Saved data entries:
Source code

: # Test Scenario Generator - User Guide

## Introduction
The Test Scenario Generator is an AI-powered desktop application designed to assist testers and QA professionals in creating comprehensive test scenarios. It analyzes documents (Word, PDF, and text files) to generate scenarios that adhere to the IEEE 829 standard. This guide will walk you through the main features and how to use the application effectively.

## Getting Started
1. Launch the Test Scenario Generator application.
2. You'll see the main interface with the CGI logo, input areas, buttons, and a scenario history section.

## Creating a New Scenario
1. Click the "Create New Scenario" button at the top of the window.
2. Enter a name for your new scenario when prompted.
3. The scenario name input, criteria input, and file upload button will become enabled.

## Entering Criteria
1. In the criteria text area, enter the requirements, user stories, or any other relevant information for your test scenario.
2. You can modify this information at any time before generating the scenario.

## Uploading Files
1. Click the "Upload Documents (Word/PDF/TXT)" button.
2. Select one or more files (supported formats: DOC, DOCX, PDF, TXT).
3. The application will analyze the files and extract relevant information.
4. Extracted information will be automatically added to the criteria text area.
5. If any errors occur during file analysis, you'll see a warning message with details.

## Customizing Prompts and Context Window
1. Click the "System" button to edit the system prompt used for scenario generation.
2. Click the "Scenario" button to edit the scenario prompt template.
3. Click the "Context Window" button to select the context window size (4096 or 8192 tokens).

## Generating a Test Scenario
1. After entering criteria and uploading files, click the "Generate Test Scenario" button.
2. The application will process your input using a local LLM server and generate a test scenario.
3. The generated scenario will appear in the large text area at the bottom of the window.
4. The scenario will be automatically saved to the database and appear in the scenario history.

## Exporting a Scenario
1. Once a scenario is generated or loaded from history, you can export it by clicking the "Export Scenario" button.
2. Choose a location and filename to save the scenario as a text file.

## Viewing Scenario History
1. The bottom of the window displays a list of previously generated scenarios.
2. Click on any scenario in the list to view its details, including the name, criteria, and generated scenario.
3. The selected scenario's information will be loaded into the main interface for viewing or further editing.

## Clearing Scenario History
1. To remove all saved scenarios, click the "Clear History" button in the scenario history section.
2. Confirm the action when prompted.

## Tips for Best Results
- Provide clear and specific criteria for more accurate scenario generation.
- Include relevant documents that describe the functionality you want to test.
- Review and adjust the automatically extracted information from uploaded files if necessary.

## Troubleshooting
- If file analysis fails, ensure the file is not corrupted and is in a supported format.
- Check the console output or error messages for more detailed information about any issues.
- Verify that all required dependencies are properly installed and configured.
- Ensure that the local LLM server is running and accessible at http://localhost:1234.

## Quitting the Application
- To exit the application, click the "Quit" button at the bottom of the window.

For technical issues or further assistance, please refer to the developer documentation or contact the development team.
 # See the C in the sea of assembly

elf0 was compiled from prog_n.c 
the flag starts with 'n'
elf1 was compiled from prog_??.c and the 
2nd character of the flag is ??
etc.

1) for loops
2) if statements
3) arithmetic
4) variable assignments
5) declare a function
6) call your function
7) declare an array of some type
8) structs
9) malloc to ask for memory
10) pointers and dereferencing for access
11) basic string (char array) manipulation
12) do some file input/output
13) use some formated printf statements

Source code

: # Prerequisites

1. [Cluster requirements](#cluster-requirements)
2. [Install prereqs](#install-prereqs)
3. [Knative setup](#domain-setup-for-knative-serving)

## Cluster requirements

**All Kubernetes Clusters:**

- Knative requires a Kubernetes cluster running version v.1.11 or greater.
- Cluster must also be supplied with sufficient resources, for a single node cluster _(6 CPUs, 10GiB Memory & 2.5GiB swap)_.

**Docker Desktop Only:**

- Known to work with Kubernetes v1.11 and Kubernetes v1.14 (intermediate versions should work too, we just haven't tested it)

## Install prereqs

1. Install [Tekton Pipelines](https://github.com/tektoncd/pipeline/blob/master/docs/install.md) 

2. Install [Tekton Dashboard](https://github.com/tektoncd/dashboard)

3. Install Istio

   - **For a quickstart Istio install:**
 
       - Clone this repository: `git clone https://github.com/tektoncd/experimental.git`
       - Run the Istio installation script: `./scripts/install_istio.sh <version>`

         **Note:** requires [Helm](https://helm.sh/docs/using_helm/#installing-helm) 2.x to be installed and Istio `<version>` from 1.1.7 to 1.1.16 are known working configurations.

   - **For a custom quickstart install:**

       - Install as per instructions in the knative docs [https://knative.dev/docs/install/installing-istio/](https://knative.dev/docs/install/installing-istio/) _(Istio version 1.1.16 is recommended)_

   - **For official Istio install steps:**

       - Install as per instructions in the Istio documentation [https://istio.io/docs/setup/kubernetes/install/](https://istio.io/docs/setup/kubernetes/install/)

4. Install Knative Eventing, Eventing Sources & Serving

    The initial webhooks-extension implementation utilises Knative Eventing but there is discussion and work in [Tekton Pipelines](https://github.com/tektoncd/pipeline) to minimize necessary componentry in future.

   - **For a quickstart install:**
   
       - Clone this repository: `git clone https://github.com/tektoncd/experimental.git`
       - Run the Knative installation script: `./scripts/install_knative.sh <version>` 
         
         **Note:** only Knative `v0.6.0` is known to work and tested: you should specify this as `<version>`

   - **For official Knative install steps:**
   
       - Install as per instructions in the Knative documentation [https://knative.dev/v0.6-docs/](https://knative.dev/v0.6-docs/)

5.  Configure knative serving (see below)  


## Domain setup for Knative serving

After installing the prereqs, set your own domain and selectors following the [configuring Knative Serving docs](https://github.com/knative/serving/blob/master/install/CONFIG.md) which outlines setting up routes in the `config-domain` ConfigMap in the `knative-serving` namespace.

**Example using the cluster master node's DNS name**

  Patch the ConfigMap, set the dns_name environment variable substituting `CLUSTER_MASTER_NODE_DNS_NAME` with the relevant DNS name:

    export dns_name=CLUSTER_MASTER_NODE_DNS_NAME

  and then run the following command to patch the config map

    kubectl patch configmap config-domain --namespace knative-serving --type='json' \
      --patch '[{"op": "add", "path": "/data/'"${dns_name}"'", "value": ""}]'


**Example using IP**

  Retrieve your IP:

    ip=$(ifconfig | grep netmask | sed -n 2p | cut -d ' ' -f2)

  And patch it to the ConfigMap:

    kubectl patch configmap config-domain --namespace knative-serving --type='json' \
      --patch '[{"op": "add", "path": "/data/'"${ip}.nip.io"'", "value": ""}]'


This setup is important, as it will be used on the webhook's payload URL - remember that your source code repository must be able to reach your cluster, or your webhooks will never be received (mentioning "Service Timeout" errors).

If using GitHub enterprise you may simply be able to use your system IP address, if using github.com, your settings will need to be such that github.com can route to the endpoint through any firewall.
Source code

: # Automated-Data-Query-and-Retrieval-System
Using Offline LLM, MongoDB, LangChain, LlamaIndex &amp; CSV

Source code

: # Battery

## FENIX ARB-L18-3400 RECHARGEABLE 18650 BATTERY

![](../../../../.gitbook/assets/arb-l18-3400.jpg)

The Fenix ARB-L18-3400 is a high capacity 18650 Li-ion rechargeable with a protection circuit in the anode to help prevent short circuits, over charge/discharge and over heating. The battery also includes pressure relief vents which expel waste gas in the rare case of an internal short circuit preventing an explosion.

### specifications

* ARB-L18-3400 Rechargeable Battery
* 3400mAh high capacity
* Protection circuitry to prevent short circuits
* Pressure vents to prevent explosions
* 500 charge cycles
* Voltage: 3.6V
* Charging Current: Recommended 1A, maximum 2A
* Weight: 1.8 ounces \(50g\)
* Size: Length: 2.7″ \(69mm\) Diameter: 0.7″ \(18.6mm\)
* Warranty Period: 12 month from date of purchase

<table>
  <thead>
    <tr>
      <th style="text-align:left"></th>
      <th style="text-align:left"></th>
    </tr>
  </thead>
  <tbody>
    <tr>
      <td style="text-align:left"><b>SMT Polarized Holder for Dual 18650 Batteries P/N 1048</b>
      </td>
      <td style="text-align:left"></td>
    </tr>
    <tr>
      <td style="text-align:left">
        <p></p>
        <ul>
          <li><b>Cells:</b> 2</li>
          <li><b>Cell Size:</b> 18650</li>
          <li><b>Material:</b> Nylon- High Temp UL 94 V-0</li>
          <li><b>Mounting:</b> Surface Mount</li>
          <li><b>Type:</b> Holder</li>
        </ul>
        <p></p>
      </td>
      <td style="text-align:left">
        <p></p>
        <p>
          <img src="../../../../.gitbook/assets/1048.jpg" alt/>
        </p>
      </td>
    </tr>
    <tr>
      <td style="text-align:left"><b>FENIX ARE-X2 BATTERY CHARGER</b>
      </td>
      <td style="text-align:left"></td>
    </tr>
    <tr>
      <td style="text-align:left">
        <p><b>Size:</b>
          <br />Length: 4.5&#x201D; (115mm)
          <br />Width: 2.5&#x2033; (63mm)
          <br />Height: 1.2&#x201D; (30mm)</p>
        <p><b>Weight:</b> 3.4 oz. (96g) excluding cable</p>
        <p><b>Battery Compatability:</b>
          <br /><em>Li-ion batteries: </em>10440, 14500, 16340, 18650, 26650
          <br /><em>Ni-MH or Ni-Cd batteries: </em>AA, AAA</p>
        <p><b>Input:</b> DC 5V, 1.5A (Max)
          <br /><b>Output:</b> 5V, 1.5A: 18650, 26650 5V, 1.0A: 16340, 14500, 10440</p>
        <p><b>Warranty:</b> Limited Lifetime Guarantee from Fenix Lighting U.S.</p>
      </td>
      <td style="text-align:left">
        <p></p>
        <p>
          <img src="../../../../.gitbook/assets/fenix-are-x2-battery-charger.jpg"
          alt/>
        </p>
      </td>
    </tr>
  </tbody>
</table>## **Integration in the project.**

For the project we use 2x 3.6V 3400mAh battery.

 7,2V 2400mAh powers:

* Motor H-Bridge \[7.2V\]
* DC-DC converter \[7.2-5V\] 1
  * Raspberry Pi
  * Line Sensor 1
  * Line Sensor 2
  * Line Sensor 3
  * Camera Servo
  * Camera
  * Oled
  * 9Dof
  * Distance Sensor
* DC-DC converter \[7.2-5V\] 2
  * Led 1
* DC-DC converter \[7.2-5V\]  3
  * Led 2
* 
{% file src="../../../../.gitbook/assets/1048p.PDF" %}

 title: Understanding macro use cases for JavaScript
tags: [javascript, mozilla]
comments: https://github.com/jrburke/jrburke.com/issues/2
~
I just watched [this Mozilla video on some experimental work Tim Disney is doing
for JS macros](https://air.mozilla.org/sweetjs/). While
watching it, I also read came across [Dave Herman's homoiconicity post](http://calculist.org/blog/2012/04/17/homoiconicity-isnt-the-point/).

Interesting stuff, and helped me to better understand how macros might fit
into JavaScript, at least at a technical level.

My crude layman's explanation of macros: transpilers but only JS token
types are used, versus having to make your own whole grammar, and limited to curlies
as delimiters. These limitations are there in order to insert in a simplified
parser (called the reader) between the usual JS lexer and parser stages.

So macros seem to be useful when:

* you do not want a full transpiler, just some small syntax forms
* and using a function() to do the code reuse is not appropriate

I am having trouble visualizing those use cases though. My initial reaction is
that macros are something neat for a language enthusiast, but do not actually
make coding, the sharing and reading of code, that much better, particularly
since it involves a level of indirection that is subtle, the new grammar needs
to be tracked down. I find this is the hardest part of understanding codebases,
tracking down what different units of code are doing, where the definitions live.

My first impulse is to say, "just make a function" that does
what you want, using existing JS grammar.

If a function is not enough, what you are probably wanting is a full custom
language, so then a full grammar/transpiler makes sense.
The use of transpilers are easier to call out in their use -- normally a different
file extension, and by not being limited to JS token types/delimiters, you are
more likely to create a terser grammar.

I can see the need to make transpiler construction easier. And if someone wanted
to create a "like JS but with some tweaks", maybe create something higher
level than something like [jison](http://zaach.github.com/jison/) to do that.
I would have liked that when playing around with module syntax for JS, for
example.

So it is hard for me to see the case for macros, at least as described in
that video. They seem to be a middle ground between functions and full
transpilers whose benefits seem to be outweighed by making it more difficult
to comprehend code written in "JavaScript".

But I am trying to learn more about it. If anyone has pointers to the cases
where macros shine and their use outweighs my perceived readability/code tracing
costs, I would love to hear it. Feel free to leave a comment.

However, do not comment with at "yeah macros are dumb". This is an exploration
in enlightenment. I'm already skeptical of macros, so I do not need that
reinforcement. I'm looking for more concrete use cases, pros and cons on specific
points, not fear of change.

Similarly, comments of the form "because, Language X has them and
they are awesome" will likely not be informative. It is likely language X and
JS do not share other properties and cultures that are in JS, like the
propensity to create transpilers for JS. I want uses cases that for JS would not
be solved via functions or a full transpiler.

AIM OF THE EXERCISE: Of all the lines in the entries, count those with the string "then", and report only that number.

WORKED SOLUTION: 2